▶ _THE PROBLEM_
Determine how many lines in the entries contain the word "efficiency", and give that number with no other text.

=== SUPPLIED MATERIAL ===

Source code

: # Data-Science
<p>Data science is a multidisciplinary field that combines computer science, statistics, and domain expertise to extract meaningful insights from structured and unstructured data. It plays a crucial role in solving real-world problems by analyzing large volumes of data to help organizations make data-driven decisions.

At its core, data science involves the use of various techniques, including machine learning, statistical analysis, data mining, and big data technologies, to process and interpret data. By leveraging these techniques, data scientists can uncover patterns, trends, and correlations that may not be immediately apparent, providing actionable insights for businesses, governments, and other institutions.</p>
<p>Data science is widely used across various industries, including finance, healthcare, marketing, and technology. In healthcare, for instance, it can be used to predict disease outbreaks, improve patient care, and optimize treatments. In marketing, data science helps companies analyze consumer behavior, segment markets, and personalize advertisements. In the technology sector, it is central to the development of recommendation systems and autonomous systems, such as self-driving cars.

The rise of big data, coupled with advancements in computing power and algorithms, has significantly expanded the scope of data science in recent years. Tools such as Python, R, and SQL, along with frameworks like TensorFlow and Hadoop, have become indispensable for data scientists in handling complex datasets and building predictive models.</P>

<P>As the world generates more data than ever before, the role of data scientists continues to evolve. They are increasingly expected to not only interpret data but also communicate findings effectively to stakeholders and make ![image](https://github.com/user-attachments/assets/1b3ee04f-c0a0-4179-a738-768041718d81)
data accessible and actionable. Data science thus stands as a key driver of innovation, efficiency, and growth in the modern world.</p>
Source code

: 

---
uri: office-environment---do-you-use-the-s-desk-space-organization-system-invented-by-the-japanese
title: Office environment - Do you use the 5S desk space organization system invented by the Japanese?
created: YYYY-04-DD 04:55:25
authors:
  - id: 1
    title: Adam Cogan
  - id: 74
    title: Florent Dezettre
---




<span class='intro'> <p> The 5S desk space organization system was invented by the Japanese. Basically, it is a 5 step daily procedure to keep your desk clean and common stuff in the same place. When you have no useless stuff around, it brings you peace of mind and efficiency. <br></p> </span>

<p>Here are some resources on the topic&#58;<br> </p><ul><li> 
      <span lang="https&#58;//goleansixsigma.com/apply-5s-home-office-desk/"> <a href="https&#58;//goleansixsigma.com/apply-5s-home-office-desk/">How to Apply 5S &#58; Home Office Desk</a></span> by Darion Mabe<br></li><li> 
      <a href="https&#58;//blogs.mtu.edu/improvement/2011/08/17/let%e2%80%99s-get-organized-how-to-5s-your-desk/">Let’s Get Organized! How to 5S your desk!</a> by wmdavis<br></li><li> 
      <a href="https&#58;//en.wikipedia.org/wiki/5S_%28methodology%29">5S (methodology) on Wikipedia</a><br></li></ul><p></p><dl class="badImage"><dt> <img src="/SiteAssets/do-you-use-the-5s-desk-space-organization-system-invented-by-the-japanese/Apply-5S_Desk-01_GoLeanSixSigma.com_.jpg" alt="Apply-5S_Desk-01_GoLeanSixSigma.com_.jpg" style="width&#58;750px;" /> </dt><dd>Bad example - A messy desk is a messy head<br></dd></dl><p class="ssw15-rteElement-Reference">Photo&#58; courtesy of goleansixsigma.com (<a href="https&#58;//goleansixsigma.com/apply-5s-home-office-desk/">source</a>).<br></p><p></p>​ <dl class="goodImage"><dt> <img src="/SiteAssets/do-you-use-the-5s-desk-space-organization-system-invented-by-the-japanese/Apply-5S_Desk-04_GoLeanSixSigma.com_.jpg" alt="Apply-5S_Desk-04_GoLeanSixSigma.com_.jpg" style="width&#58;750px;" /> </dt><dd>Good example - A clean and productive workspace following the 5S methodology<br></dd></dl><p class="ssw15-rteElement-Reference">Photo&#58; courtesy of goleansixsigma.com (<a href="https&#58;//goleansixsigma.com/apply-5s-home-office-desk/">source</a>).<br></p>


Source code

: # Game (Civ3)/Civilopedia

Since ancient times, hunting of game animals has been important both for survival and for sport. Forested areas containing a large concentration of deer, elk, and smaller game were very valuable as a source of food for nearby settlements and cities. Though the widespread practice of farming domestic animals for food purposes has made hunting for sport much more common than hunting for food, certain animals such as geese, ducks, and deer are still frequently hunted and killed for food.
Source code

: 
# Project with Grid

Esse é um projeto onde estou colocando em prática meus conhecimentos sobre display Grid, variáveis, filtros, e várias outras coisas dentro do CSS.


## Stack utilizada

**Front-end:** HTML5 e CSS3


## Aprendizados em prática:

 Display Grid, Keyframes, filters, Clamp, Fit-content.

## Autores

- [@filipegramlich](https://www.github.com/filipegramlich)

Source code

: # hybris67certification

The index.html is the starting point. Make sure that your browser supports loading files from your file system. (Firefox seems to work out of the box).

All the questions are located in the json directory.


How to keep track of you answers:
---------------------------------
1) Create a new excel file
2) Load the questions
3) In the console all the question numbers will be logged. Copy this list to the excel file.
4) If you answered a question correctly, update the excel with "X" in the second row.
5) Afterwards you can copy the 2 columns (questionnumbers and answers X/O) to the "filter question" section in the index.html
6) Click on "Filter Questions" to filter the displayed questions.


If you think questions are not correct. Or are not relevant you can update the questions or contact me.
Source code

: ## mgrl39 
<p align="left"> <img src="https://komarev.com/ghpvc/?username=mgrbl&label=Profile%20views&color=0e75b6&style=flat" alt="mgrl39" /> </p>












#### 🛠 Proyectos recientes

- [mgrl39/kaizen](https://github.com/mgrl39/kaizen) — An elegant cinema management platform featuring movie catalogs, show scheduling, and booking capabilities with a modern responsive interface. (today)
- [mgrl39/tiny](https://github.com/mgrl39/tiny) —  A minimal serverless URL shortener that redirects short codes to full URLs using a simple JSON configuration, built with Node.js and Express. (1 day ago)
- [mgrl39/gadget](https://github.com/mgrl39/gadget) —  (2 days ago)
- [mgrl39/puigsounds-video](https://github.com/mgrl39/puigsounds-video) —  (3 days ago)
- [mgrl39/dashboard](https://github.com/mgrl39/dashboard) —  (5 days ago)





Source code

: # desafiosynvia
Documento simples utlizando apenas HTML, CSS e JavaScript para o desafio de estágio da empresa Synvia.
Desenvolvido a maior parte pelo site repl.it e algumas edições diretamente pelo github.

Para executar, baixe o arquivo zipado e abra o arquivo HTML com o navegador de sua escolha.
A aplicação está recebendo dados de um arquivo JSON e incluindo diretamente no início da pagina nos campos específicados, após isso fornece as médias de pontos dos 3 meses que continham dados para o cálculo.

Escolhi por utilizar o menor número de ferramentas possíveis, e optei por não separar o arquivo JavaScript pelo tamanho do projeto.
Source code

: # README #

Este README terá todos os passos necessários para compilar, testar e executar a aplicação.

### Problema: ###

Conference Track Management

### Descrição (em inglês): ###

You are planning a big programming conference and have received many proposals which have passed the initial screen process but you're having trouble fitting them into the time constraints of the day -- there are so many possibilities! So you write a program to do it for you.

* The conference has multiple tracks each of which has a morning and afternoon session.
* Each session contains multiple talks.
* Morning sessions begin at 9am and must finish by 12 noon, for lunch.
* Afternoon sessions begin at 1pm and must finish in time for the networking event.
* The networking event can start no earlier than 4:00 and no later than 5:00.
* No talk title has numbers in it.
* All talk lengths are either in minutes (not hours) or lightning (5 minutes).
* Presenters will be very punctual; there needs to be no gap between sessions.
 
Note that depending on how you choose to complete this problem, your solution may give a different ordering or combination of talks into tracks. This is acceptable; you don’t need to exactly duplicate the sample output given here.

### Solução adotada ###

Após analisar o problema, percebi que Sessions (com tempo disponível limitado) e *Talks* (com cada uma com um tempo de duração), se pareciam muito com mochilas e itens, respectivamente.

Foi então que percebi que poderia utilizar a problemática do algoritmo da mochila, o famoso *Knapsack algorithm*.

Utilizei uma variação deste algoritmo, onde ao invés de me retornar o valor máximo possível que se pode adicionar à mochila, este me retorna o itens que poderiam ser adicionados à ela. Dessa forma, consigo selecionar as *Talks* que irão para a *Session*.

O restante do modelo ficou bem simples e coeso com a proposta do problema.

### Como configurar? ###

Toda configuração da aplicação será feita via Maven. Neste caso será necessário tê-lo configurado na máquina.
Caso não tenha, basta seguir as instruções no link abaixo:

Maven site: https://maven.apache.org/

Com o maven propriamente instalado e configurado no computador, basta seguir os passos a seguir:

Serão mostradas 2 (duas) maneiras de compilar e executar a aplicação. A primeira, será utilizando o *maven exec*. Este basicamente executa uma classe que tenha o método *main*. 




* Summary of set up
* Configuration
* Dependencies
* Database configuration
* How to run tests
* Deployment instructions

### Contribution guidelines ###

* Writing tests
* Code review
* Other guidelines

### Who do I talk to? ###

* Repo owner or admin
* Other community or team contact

===

▶ _WRITTEN RESPONSE_
2